Work to be completed => What appears from the first line of the data below through the line containing "at low layers", both included, should be copied exactly, and nothing else.

___

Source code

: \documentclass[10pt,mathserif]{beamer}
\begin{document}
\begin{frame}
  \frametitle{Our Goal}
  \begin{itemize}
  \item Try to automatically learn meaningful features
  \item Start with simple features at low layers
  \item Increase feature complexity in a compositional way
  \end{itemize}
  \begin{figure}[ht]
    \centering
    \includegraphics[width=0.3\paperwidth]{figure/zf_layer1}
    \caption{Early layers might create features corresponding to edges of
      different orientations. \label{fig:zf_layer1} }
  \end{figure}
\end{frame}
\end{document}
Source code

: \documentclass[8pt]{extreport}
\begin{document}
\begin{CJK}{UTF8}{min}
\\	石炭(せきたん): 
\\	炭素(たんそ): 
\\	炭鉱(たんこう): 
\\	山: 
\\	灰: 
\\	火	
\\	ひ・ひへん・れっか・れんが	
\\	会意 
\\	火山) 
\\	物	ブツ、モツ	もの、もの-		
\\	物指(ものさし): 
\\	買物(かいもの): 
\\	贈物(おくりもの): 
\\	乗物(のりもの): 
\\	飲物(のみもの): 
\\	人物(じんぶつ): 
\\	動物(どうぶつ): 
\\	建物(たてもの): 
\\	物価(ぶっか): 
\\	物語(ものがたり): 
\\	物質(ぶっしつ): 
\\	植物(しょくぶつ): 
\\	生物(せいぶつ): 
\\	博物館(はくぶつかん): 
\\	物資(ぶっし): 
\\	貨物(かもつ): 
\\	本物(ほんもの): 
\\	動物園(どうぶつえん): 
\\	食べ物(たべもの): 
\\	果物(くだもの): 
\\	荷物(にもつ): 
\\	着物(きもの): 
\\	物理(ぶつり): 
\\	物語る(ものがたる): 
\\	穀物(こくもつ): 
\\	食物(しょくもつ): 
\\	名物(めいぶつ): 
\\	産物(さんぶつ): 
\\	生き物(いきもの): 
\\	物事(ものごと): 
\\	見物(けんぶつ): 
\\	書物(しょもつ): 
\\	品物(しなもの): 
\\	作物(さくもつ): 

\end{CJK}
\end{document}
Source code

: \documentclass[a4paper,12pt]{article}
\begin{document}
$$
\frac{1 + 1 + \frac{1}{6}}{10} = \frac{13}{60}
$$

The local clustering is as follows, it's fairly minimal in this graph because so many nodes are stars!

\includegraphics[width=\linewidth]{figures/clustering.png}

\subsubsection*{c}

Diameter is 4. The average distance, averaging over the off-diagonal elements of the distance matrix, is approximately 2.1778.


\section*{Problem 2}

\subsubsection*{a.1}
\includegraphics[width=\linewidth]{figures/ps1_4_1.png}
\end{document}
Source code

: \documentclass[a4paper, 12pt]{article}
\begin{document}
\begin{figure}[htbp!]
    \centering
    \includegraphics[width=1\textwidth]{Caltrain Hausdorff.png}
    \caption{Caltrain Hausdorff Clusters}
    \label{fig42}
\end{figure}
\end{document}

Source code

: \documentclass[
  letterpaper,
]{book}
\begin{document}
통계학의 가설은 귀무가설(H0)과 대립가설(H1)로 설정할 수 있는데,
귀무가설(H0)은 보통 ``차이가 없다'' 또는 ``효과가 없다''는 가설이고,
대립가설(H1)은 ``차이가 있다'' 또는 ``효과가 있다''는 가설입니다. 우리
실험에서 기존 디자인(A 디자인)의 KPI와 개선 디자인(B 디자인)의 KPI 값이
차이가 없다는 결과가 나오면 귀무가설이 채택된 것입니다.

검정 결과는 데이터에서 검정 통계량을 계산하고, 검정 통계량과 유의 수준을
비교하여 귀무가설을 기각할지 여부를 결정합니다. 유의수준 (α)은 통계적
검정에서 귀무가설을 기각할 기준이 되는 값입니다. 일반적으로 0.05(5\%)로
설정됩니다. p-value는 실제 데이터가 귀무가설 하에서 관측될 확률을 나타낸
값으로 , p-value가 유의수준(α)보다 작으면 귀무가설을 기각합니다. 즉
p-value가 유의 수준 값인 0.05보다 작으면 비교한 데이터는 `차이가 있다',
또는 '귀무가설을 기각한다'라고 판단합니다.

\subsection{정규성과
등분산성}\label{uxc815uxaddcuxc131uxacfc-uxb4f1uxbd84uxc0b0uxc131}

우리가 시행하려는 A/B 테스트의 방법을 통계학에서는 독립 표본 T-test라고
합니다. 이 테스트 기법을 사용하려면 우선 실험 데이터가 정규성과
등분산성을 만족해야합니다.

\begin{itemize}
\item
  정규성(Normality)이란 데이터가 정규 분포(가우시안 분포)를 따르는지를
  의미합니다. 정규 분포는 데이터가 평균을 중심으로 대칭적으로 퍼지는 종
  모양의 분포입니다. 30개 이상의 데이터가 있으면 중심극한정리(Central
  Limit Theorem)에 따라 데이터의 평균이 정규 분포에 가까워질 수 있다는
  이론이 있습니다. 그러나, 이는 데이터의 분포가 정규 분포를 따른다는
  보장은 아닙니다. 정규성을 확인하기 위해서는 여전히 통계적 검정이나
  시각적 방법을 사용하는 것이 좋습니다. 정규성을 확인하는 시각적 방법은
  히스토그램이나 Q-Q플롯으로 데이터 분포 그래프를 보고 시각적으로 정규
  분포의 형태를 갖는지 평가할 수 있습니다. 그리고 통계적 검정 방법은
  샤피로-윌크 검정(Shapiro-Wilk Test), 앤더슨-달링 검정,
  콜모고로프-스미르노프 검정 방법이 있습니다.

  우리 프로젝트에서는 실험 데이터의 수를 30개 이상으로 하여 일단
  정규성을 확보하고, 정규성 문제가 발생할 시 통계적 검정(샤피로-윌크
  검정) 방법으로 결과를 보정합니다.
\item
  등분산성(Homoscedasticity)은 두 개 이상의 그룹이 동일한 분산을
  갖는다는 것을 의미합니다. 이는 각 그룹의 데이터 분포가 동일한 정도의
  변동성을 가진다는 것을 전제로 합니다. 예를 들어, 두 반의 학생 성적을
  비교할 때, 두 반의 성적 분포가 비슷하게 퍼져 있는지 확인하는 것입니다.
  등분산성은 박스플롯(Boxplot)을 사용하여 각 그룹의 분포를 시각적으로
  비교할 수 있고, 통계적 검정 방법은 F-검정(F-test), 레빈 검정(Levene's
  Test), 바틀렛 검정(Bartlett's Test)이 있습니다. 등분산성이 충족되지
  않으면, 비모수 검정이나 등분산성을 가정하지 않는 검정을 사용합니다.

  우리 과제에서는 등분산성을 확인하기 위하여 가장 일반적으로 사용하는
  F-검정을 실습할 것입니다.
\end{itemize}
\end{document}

___

Response =>
Source code

: \documentclass[10pt,mathserif]{beamer}
\begin{document}
\begin{frame}
  \frametitle{Our Goal}
  \begin{itemize}
  \item Try to automatically learn meaningful features
  \item Start with simple features at low layers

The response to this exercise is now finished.